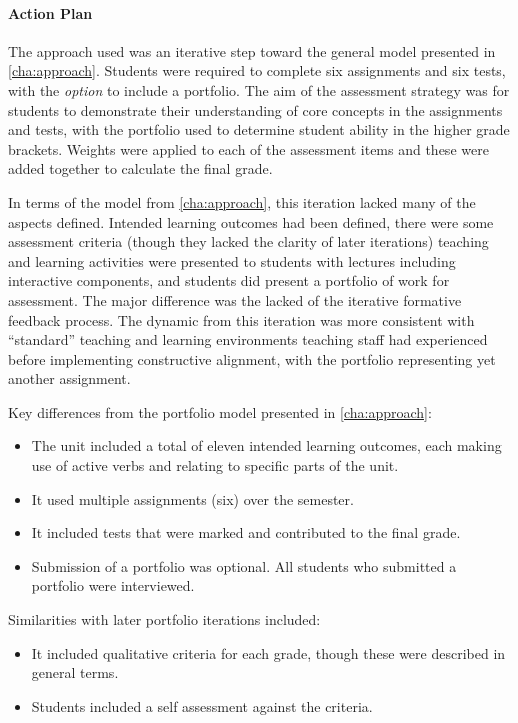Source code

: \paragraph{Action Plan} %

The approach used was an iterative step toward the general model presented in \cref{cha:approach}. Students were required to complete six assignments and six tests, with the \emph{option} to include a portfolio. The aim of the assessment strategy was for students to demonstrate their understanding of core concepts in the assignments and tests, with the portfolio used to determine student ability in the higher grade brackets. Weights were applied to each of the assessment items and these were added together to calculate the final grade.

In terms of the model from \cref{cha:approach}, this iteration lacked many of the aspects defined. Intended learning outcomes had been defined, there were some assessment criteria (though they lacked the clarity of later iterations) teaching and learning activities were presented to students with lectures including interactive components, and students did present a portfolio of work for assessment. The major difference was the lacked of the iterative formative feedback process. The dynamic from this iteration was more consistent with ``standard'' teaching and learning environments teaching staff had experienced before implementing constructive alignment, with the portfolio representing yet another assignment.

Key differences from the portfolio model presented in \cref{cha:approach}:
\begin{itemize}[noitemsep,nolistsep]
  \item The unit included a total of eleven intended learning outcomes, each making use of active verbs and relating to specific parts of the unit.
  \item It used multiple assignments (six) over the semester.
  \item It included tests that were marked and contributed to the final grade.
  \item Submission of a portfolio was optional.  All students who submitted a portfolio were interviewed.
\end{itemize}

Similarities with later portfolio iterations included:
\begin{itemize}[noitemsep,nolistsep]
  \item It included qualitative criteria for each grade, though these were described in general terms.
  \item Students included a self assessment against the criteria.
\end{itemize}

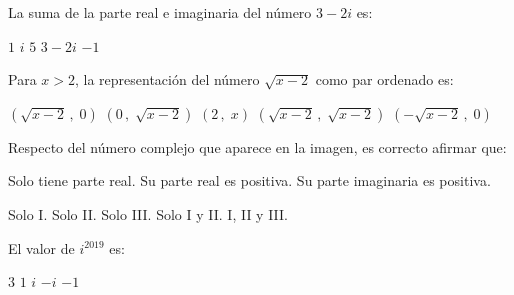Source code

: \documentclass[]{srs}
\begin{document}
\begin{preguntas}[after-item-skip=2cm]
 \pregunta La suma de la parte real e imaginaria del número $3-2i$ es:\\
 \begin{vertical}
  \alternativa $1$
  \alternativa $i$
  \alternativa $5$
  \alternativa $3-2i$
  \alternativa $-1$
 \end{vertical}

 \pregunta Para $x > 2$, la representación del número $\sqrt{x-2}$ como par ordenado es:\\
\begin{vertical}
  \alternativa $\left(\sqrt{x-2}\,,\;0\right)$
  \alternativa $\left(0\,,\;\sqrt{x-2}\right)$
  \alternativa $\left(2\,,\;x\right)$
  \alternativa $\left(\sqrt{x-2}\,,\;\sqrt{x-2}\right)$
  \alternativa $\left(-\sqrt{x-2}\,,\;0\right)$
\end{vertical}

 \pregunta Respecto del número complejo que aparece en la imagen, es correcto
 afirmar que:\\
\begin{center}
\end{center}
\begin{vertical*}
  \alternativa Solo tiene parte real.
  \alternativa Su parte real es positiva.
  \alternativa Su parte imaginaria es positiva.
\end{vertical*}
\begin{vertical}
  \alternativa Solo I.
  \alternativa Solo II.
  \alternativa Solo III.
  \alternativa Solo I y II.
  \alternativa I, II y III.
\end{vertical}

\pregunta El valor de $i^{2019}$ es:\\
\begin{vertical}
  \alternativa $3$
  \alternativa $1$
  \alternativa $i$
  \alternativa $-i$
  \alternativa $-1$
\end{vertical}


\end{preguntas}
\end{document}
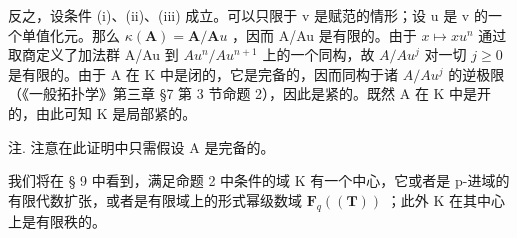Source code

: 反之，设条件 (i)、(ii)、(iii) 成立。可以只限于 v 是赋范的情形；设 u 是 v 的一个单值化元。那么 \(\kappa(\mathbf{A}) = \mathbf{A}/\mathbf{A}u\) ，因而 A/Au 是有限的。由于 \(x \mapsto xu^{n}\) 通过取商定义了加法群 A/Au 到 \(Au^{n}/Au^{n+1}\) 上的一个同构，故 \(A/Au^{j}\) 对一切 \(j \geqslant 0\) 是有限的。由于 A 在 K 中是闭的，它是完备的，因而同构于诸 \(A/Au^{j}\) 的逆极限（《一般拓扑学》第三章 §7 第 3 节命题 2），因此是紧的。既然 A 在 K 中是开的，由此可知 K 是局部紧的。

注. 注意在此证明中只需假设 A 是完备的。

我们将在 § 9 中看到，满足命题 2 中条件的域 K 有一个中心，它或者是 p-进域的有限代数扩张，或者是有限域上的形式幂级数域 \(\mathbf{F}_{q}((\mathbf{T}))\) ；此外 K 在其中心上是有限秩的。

▶ Exercise requirements
Repeat the preceding records precisely, and leave every picture out of the copy.

▶ Written solution
Source code

: \paragraph{Action Plan} %

The approach used was an iterative step toward the general model presented in \cref{cha:approach}. Students were required to complete six assignments and six tests, with the \emph{option} to include a portfolio. The aim of the assessment strategy was for students to demonstrate their understanding of core concepts in the assignments and tests, with the portfolio used to determine student ability in the higher grade brackets. Weights were applied to each of the assessment items and these were added together to calculate the final grade.

In terms of the model from \cref{cha:approach}, this iteration lacked many of the aspects defined. Intended learning outcomes had been defined, there were some assessment criteria (though they lacked the clarity of later iterations) teaching and learning activities were presented to students with lectures including interactive components, and students did present a portfolio of work for assessment. The major difference was the lacked of the iterative formative feedback process. The dynamic from this iteration was more consistent with ``standard'' teaching and learning environments teaching staff had experienced before implementing constructive alignment, with the portfolio representing yet another assignment.

Key differences from the portfolio model presented in \cref{cha:approach}:
\begin{itemize}[noitemsep,nolistsep]
  \item The unit included a total of eleven intended learning outcomes, each making use of active verbs and relating to specific parts of the unit.
  \item It used multiple assignments (six) over the semester.
  \item It included tests that were marked and contributed to the final grade.
  \item Submission of a portfolio was optional.  All students who submitted a portfolio were interviewed.
\end{itemize}

Similarities with later portfolio iterations included:
\begin{itemize}[noitemsep,nolistsep]
  \item It included qualitative criteria for each grade, though these were described in general terms.
  \item Students included a self assessment against the criteria.
\end{itemize}

Source code

: \documentclass[]{srs}
\begin{document}
\begin{preguntas}[after-item-skip=2cm]
 \pregunta La suma de la parte real e imaginaria del número $3-2i$ es:\\
 \begin{vertical}
  \alternativa $1$
  \alternativa $i$
  \alternativa $5$
  \alternativa $3-2i$
  \alternativa $-1$
 \end{vertical}

 \pregunta Para $x > 2$, la representación del número $\sqrt{x-2}$ como par ordenado es:\\
\begin{vertical}
  \alternativa $\left(\sqrt{x-2}\,,\;0\right)$
  \alternativa $\left(0\,,\;\sqrt{x-2}\right)$
  \alternativa $\left(2\,,\;x\right)$
  \alternativa $\left(\sqrt{x-2}\,,\;\sqrt{x-2}\right)$
  \alternativa $\left(-\sqrt{x-2}\,,\;0\right)$
\end{vertical}

 \pregunta Respecto del número complejo que aparece en la imagen, es correcto
 afirmar que:\\
\begin{center}
\end{center}
\begin{vertical*}
  \alternativa Solo tiene parte real.
  \alternativa Su parte real es positiva.
  \alternativa Su parte imaginaria es positiva.
\end{vertical*}
\begin{vertical}
  \alternativa Solo I.
  \alternativa Solo II.
  \alternativa Solo III.
  \alternativa Solo I y II.
  \alternativa I, II y III.
\end{vertical}

\pregunta El valor de $i^{2019}$ es:\\
\begin{vertical}
  \alternativa $3$
  \alternativa $1$
  \alternativa $i$
  \alternativa $-i$
  \alternativa $-1$
\end{vertical}


\end{preguntas}
\end{document}
Source code

: 反之，设条件 (i)、(ii)、(iii) 成立。可以只限于 v 是赋范的情形；设 u 是 v 的一个单值化元。那么 \(\kappa(\mathbf{A}) = \mathbf{A}/\mathbf{A}u\) ，因而 A/Au 是有限的。由于 \(x \mapsto xu^{n}\) 通过取商定义了加法群 A/Au 到 \(Au^{n}/Au^{n+1}\) 上的一个同构，故 \(A/Au^{j}\) 对一切 \(j \geqslant 0\) 是有限的。由于 A 在 K 中是闭的，它是完备的，因而同构于诸 \(A/Au^{j}\) 的逆极限（《一般拓扑学》第三章 §7 第 3 节命题 2），因此是紧的。既然 A 在 K 中是开的，由此可知 K 是局部紧的。

注. 注意在此证明中只需假设 A 是完备的。

我们将在 § 9 中看到，满足命题 2 中条件的域 K 有一个中心，它或者是 p-进域的有限代数扩张，或者是有限域上的形式幂级数域 \(\mathbf{F}_{q}((\mathbf{T}))\) ；此外 K 在其中心上是有限秩的。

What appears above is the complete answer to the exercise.